- Flag of the Philippines
- IOC code: PHI
- NOC: Philippine Olympic Committee
- Website: www.olympic.ph

in Athens
- Competitors: 16 in 6 sports
- Flag bearer: Romeo Brin
- Medals: Gold 0 Silver 0 Bronze 0 Total 0

Summer Olympics appearances (overview)
- 1924; 1928; 1932; 1936; 1948; 1952; 1956; 1960; 1964; 1968; 1972; 1976; 1980; 1984; 1988; 1992; 1996; 2000; 2004; 2008; 2012; 2016; 2020; 2024;

= Philippines at the 2004 Summer Olympics =

The Philippines competed at the 2004 Summer Olympics in Athens, from 13 to 29 August 2004. This was the nation's eighteenth appearance at the Olympics, except the 1980 Summer Olympics in Moscow because of its partial support to the United States boycott.

The Philippine Olympic Committee (POC) sent a total of 16 athletes, 12 men and 4 women, competing in 6 sports. Five Filipino athletes had previously competed in Sydney, including taekwondo jin and SEA Games champion Donald Geisler and boxing veteran Romeo Brin, who became the nation's flag bearer in the opening ceremony. Brin's teammate and boxer Christopher Camat was originally selected by the committee to carry the flag, but surpassed his lifetime privilege to the veteran, as he decided to witness his action and prepare for the next day's opening bout.

Philippines left Athens without a single Olympic medal for the second consecutive time.
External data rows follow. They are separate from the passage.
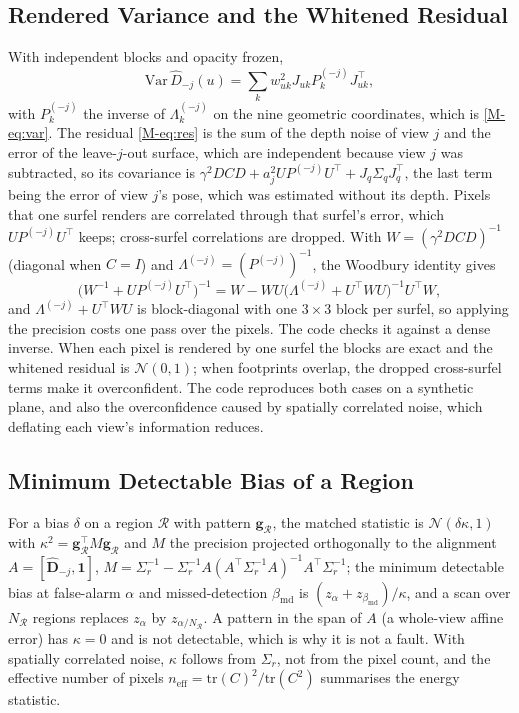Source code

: \subsection{Rendered Variance and the Whitened Residual}
With independent blocks and opacity frozen,
\[
\mathrm{Var}\,\hat D_{-j}(u)=\sum_kw_{uk}^{2}J_{uk}P_k^{(-j)}J_{uk}^{\top},
\]
with $P_k^{(-j)}$ the inverse of $\Lambda_k^{(-j)}$ on the nine geometric coordinates, which is \eqref{M-eq:var}. The residual \eqref{M-eq:res} is the sum of the depth noise of view $j$ and the
error of the leave-$j$-out surface, which are independent because view $j$ was subtracted, so its
covariance is $\gamma^{2}DCD+a_j^{2}UP^{(-j)}U^{\top}+J_q\Sigma_qJ_q^{\top}$, the last term being the error of view
$j$'s pose, which was estimated without its depth. Pixels that one surfel renders are correlated through
that surfel's error, which $UP^{(-j)}U^{\top}$ keeps; cross-surfel correlations are dropped. With
$W=(\gamma^{2}DCD)^{-1}$ (diagonal when $C=I$) and $\Lambda^{(-j)}=(P^{(-j)})^{-1}$, the Woodbury identity
gives
\[
\bigl(W^{-1}+UP^{(-j)}U^{\top}\bigr)^{-1}=W-WU\bigl(\Lambda^{(-j)}+U^{\top}WU\bigr)^{-1}U^{\top}W,
\]
and $\Lambda^{(-j)}+U^{\top}WU$ is block-diagonal with one $3\times3$ block per surfel, so applying the
precision costs one pass over the pixels. The code checks it against a dense inverse. When each
pixel is rendered by one surfel the blocks are exact and the whitened residual is $\mathcal{N}(0,1)$;
when footprints overlap, the dropped cross-surfel terms make it overconfident. The code reproduces both
cases on a synthetic plane, and also the overconfidence caused by spatially correlated noise, which
deflating each view's information reduces.

\subsection{Minimum Detectable Bias of a Region}
For a bias $\delta$ on a region $\mathcal{R}$ with pattern $\mathbf{g}_{\mathcal{R}}$, the matched statistic is
$\mathcal{N}(\delta\kappa,1)$ with $\kappa^{2}=\mathbf{g}_{\mathcal{R}}^{\top}M\mathbf{g}_{\mathcal{R}}$ and $M$ the precision projected
orthogonally to the alignment $A=[\hat{\mathbf{D}}_{-j},\mathbf{1}]$,
$M=\Sigma_r^{-1}-\Sigma_r^{-1}A(A^{\top}\Sigma_r^{-1}A)^{-1}A^{\top}\Sigma_r^{-1}$; the minimum detectable bias at
false-alarm $\alpha$ and missed-detection $\beta_{\mathrm{md}}$ is
$(z_{\alpha}+z_{\beta_{\mathrm{md}}})/\kappa$, and a scan over $N_{\mathcal{R}}$ regions replaces $z_\alpha$ by
$z_{\alpha/N_{\mathcal{R}}}$. A pattern in the span of $A$ (a whole-view affine error) has $\kappa=0$ and is not
detectable, which is why it is not a fault. With spatially correlated noise, $\kappa$ follows from
$\Sigma_r$, not from the pixel count, and the effective number of pixels
$n_{\mathrm{eff}}=\mathrm{tr}(C)^{2}/\mathrm{tr}(C^{2})$ summarises the energy statistic.

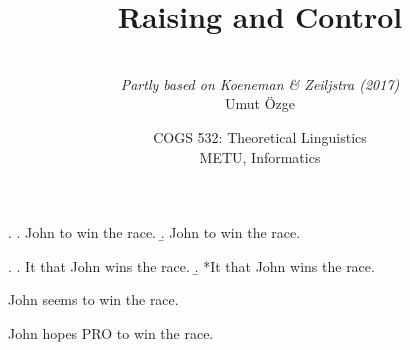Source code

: \documentclass[ignorenonframetext,8pt,aspectratio=169]{beamer}
\title{Raising and Control}
\author{\  \\  {\it Partly based on Koeneman \& Zeiljstra (2017)} \\ \vspace{20pt} Umut \"Ozge\\  }
\date{COGS 532: Theoretical Linguistics\\ METU, Informatics}
\begin{document}
\begin{frame}\frametitle{}
\thispagestyle{empty}
\maketitle
\end{frame}

\begin{frame}[t,plain]{}

\bigskip
		\ex.
		\a. John  to win the race. \medskip
		\b. John  to win the race.

\bigskip
\bigskip

		\ex.
		\a. It  that John wins the race. \medskip
		\b. *It  that John wins the race.

\end{frame}

\begin{frame}[t,plain]{}
\vspace{50pt}
\hspace{60pt}John\hspace{20pt} seems\hspace{20pt} to\hspace{20pt} win\hspace{20pt} the\hspace{20pt} race.
\vspace{80pt}

\hspace{60pt}John\hspace{20pt} hopes\hspace{20pt} PRO\hspace{20pt} to\hspace{20pt} win\hspace{20pt} the\hspace{20pt} race.

\end{frame}
\end{document}
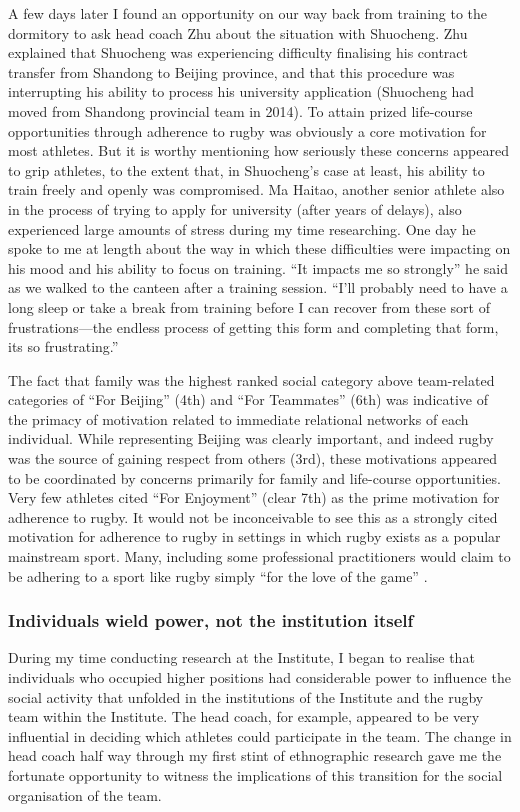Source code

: \begin{CJK}{UTF8}{gbsn}
A few days later I found an opportunity on our way back from training to the dormitory to ask head coach Zhu about the situation with Shuocheng.  Zhu explained that Shuocheng was experiencing difficulty finalising his contract transfer from Shandong to Beijing province, and that this procedure was interrupting his ability to process his university application (Shuocheng had moved from Shandong provincial team in 2014). To attain prized life-course opportunities through adherence to rugby was obviously a core motivation for most athletes.  But it is worthy mentioning how seriously these concerns appeared to grip athletes, to the extent that, in Shuocheng's case at least, his ability to train freely and openly was compromised.  Ma Haitao, another senior athlete also in the process of trying to apply for university (after years of delays), also experienced large amounts of stress during my time researching.  One day he spoke to me at length about the way in which these difficulties were impacting on his mood and his ability to focus on training. ``It impacts me so strongly'' he said as we walked to the canteen after a training session.  ``I’ll probably need to have a long sleep or take a break from training before I can recover from these sort of frustrations---the endless process of getting this form and completing that form, its so frustrating.''

The fact that family was the highest ranked social category above team-related categories of ``For Beijing'' (4th) and ``For Teammates'' (6th) was indicative of the primacy of motivation related to immediate relational networks of each individual.  While representing Beijing was clearly important, and indeed rugby was the source of gaining respect from others (3rd), these motivations appeared to be coordinated by concerns primarily for family and life-course opportunities.  Very few athletes cited ``For Enjoyment'' (clear 7th) as the prime motivation for adherence to rugby.  It would not be inconceivable to see this as a strongly cited motivation for adherence to rugby in settings in which rugby exists as a popular mainstream sport.  Many, including some professional practitioners would claim to be adhering to a sport like rugby simply ``for the love of the game'' \citep{Jackson1998}.

\subsubsection{Individuals wield power, not the institution itself}
During my time conducting research at the Institute, I began to realise that individuals who occupied higher positions had considerable power to influence the social activity that unfolded in the institutions of the Institute and the rugby team within the Institute.   The head coach, for example, appeared to be very influential in deciding which athletes could participate in the team.  The change in head coach half way through my first stint of ethnographic research gave me the fortunate opportunity to witness the implications of this transition for the social organisation of the team.


\end{CJK}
Among all the athletes, welterweight taekwondo jin Mary Antoinette Rivero only progressed further into the semifinals, where she lost the match to host nation's Elisavet Mystakidou and the second repechage bout to South Korea's Hwang Kyung-Seon, leaving the Filipino squad without a single Olympic medal for the second straight time.

==Archery==

One Filipino archer qualified for the women's individual archery.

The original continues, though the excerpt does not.